— TASK —
An exact reproduction of all the data is needed, with no images in it.

Plain-text document sources
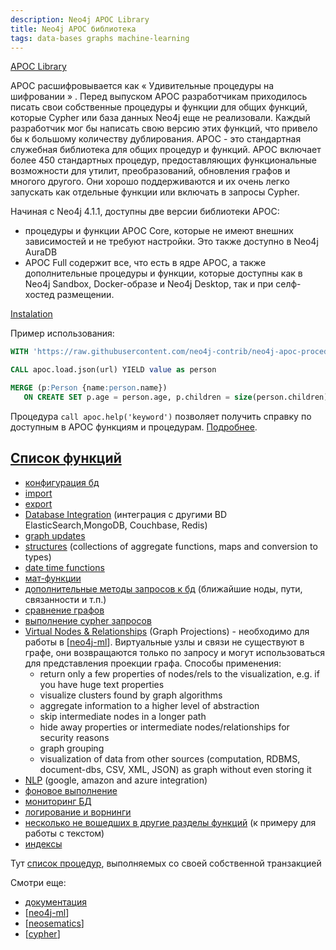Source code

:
 ```yaml
---
description: Neo4j APOC Library
title: Neo4j APOC библиотека
tags: data-bases graphs machine-learning
---
```

[APOC Library](https://neo4j.com/developer/neo4j-apoc/)

APOC расшифровывается как « Удивительные процедуры на шифровании » . Перед выпуском APOC разработчикам приходилось писать свои собственные процедуры и функции для общих функций, которые Cypher или база данных Neo4j еще не реализовали. Каждый разработчик мог бы написать свою версию этих функций, что привело бы к большому количеству дублирования. APOC - это стандартная служебная библиотека для общих процедур и функций. APOC включает более 450 стандартных процедур, предоставляющих функциональные возможности для утилит, преобразований, обновления графов и многого другого. Они хорошо поддерживаются и их очень легко запускать как отдельные функции или включать в запросы Cypher.

Начиная с Neo4j 4.1.1, доступны две версии библиотеки APOC:

- процедуры и функции APOC Core, которые не имеют внешних зависимостей и не требуют настройки. Это также доступно в Neo4j AuraDB
- APOC Full содержит все, что есть в ядре APOC, а также дополнительные процедуры и функции, которые доступны как в Neo4j Sandbox, Docker-образе и Neo4j Desktop, так и при селф-хостед размещении.

[Instalation](https://neo4j.com/labs/apoc/4.3/installation/)

Пример использования:

```sql
WITH 'https://raw.githubusercontent.com/neo4j-contrib/neo4j-apoc-procedures/4.3/core/src/test/resources/person.json' AS url

CALL apoc.load.json(url) YIELD value as person

MERGE (p:Person {name:person.name})
   ON CREATE SET p.age = person.age, p.children = size(person.children)
```

Процедура `call apoc.help('keyword')` позволяет получить справку по доступным в APOC функциям и процедурам. [Подробнее](https://neo4j.com/labs/apoc/4.3/help/).

## [Список функций](https://neo4j.com/labs/apoc/4.3/overview/)

- [конфигурация бд](https://neo4j.com/labs/apoc/4.3/config/)
- [import](https://neo4j.com/labs/apoc/4.3/import/)
- [export](https://neo4j.com/labs/apoc/4.3/export/)
- [Database Integration](https://neo4j.com/labs/apoc/4.3/database-integration/) (интеграция с другими BD ElasticSearch,MongoDB, Couchbase, Redis)
- [graph updates](https://neo4j.com/labs/apoc/4.3/graph-updates/)
- [structures](https://neo4j.com/labs/apoc/4.3/data-structures/) (collections of aggregate functions, maps and conversion to types)
- [date time functions](https://neo4j.com/labs/apoc/4.3/temporal/)
- [мат-функции](https://neo4j.com/labs/apoc/4.3/mathematical/)
- [дополнительные методы запросов к бд](https://neo4j.com/labs/apoc/4.3/graph-querying/) (ближайшие ноды, пути, связанности и т.п.)
- [сравнение графов](https://neo4j.com/labs/apoc/4.3/comparing-graphs/)
- [выполнение cypher запросов](https://neo4j.com/labs/apoc/4.3/cypher-execution/)
- [Virtual Nodes & Relationships](https://neo4j.com/labs/apoc/4.3/virtual/) (Graph Projections) - необходимо для работы в [[neo4j-ml]]. Виртуальные узлы и связи не существуют в графе, они возвращаются только по запросу и могут использоваться для представления проекции графа. Способы применения:
  - return only a few properties of nodes/rels to the visualization, e.g. if you have huge text properties
  - visualize clusters found by graph algorithms
  - aggregate information to a higher level of abstraction
  - skip intermediate nodes in a longer path
  - hide away properties or intermediate nodes/relationships for security reasons
  - graph grouping
  - visualization of data from other sources (computation, RDBMS, document-dbs, CSV, XML, JSON) as graph without even storing it
- [NLP](https://neo4j.com/labs/apoc/4.3/nlp/) (google, amazon and azure integration)
- [фоновое выполнение](https://neo4j.com/labs/apoc/4.3/background-operations/)
- [мониторинг БД](https://neo4j.com/labs/apoc/4.3/database-introspection/)
- [логирование и ворнинги](https://neo4j.com/labs/apoc/4.3/operational/)
- [несколько не вошедших в другие разделы функций](https://neo4j.com/labs/apoc/4.3/misc/) (к примеру для работы с текстом)
- [индексы](https://neo4j.com/labs/apoc/4.3/indexes/)

Тут [список процедур](https://neo4j.com/labs/apoc/4.3/transaction/), выполняемых со своей собственной транзакцией

Смотри еще:

- [документация](https://neo4j.com/labs/apoc/4.3/)
- [[neo4j-ml]]
- [[neosematics]]
- [[cypher]]

[//begin]: # "Autogenerated link references for markdown compatibility"
[neo4j-ml]: neo4j-ml "Machine learning in Neo4j"
[neosematics]: neosematics "Neosematics"
[cypher]: cypher "Cypher query language"
[//end]: # "Autogenerated link references"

— OUTPUT —
Source code

:
 ```yaml
---
description: Neo4j APOC Library
title: Neo4j APOC библиотека
tags: data-bases graphs machine-learning
---
```

[APOC Library](https://neo4j.com/developer/neo4j-apoc/)

APOC расшифровывается как « Удивительные процедуры на шифровании » . Перед выпуском APOC разработчикам приходилось писать свои собственные процедуры и функции для общих функций, которые Cypher или база данных Neo4j еще не реализовали. Каждый разработчик мог бы написать свою версию этих функций, что привело бы к большому количеству дублирования. APOC - это стандартная служебная библиотека для общих процедур и функций. APOC включает более 450 стандартных процедур, предоставляющих функциональные возможности для утилит, преобразований, обновления графов и многого другого. Они хорошо поддерживаются и их очень легко запускать как отдельные функции или включать в запросы Cypher.

Начиная с Neo4j 4.1.1, доступны две версии библиотеки APOC:

- процедуры и функции APOC Core, которые не имеют внешних зависимостей и не требуют настройки. Это также доступно в Neo4j AuraDB
- APOC Full содержит все, что есть в ядре APOC, а также дополнительные процедуры и функции, которые доступны как в Neo4j Sandbox, Docker-образе и Neo4j Desktop, так и при селф-хостед размещении.

[Instalation](https://neo4j.com/labs/apoc/4.3/installation/)

Пример использования:

```sql
WITH 'https://raw.githubusercontent.com/neo4j-contrib/neo4j-apoc-procedures/4.3/core/src/test/resources/person.json' AS url

CALL apoc.load.json(url) YIELD value as person

MERGE (p:Person {name:person.name})
   ON CREATE SET p.age = person.age, p.children = size(person.children)
```

Процедура `call apoc.help('keyword')` позволяет получить справку по доступным в APOC функциям и процедурам. [Подробнее](https://neo4j.com/labs/apoc/4.3/help/).

## [Список функций](https://neo4j.com/labs/apoc/4.3/overview/)

- [конфигурация бд](https://neo4j.com/labs/apoc/4.3/config/)
- [import](https://neo4j.com/labs/apoc/4.3/import/)
- [export](https://neo4j.com/labs/apoc/4.3/export/)
- [Database Integration](https://neo4j.com/labs/apoc/4.3/database-integration/) (интеграция с другими BD ElasticSearch,MongoDB, Couchbase, Redis)
- [graph updates](https://neo4j.com/labs/apoc/4.3/graph-updates/)
- [structures](https://neo4j.com/labs/apoc/4.3/data-structures/) (collections of aggregate functions, maps and conversion to types)
- [date time functions](https://neo4j.com/labs/apoc/4.3/temporal/)
- [мат-функции](https://neo4j.com/labs/apoc/4.3/mathematical/)
- [дополнительные методы запросов к бд](https://neo4j.com/labs/apoc/4.3/graph-querying/) (ближайшие ноды, пути, связанности и т.п.)
- [сравнение графов](https://neo4j.com/labs/apoc/4.3/comparing-graphs/)
- [выполнение cypher запросов](https://neo4j.com/labs/apoc/4.3/cypher-execution/)
- [Virtual Nodes & Relationships](https://neo4j.com/labs/apoc/4.3/virtual/) (Graph Projections) - необходимо для работы в [[neo4j-ml]]. Виртуальные узлы и связи не существуют в графе, они возвращаются только по запросу и могут использоваться для представления проекции графа. Способы применения:
  - return only a few properties of nodes/rels to the visualization, e.g. if you have huge text properties
  - visualize clusters found by graph algorithms
  - aggregate information to a higher level of abstraction
  - skip intermediate nodes in a longer path
  - hide away properties or intermediate nodes/relationships for security reasons
  - graph grouping
  - visualization of data from other sources (computation, RDBMS, document-dbs, CSV, XML, JSON) as graph without even storing it
- [NLP](https://neo4j.com/labs/apoc/4.3/nlp/) (google, amazon and azure integration)
- [фоновое выполнение](https://neo4j.com/labs/apoc/4.3/background-operations/)
- [мониторинг БД](https://neo4j.com/labs/apoc/4.3/database-introspection/)
- [логирование и ворнинги](https://neo4j.com/labs/apoc/4.3/operational/)
- [несколько не вошедших в другие разделы функций](https://neo4j.com/labs/apoc/4.3/misc/) (к примеру для работы с текстом)
- [индексы](https://neo4j.com/labs/apoc/4.3/indexes/)

Тут [список процедур](https://neo4j.com/labs/apoc/4.3/transaction/), выполняемых со своей собственной транзакцией

Смотри еще:

- [документация](https://neo4j.com/labs/apoc/4.3/)
- [[neo4j-ml]]
- [[neosematics]]
- [[cypher]]

[//begin]: # "Autogenerated link references for markdown compatibility"
[neo4j-ml]: neo4j-ml "Machine learning in Neo4j"
[neosematics]: neosematics "Neosematics"
[cypher]: cypher "Cypher query language"
[//end]: # "Autogenerated link references"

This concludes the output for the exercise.